Can you explain your reasoning for this bold statement.
Which is the bold part? Not liking Star Wars or liking Last Jedi?
I’ve always gravitated toward morally “ambiguous” stories, even as a kid. I would really only be satisfied with a story if I felt the “villain” was gray. They needed an understandable purpose to being bad, to an extent where, to them, they were the good guy.
Star Wars never bothered with subtlety or nuance. The bad guys literally called themselves the “Dark Side” and pick the scariest names imaginable for each other. In the original trilogy, the Empire is ridiculously inept while blowing up planets to prove a point. The only conflict for Vader is in the last 20 minutes of the trilogy when he decides to not kill his son. And the thing is, as has been memed to death, it’s an Empire. It’s a governmental body. Killing the Emporer doesn’t stop anything.
Which the Rebels keep forgetting. Nevermind, these are the most well-funded rebels in the history of ever. But there’s no purpose to the Rebellion aside from stopping the Empire. They’re anarchist. They’re the good guys only because the Empire are the bad guys. It’s superficial storytelling, and I saw it as such even when I was eight years old. And the problem has been every film up to now has never really tried to color with more than two crayons.
Spoilers follow:
In THIS though, the New EmpOrder is smart. They’re patient. And the Rebelsistence is actually clinging to life. The stakes FINALLY feel real between the two sides. Meanwhile, Kylo has an actual, understandable conflict going on (guilt and fear and power). Luke is flawed and culpable for everything. Rey isn’t some chosen one; she just happens to be the right one. Finn and Rose FAIL in their mission, right to the end. Haldo is ambiguous to the point Poe HATES her.
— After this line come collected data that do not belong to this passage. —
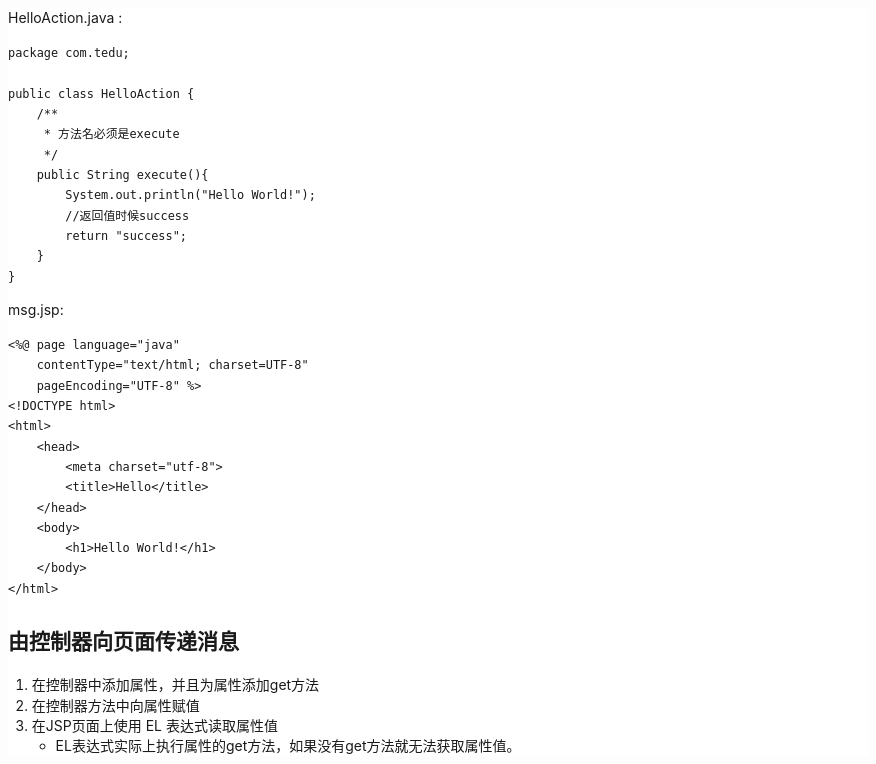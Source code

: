 HelloAction.java :

		
	package com.tedu;
	
	public class HelloAction {
		/**
		 * 方法名必须是execute
		 */
		public String execute(){
			System.out.println("Hello World!"); 
			//返回值时候success
			return "success";
		}
	}


msg.jsp:

	<%@ page language="java" 
		contentType="text/html; charset=UTF-8"
	    pageEncoding="UTF-8" %>
	<!DOCTYPE html>
	<html>
		<head>
			<meta charset="utf-8">
			<title>Hello</title>
		</head>
		<body>
			<h1>Hello World!</h1>
		</body>
	</html>

## 由控制器向页面传递消息

1. 在控制器中添加属性，并且为属性添加get方法
2. 在控制器方法中向属性赋值
3. 在JSP页面上使用 EL 表达式读取属性值
	- EL表达式实际上执行属性的get方法，如果没有get方法就无法获取属性值。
And we have a whole WORLD of neutral profiteers who don’t care who wins as long as they pay, including a scumbag who is nothing more than a scumbag.
The Last Jedi expanded the SW universe with more subtlety and interesting conflict than 8 others films combined. The whole point of this film was pounding home that you shouldn’t worship your heroes and you shouldn’t hate your villains. The character quirks that exemplify our “heroes” are downright wrong, and that is FAR more interesting.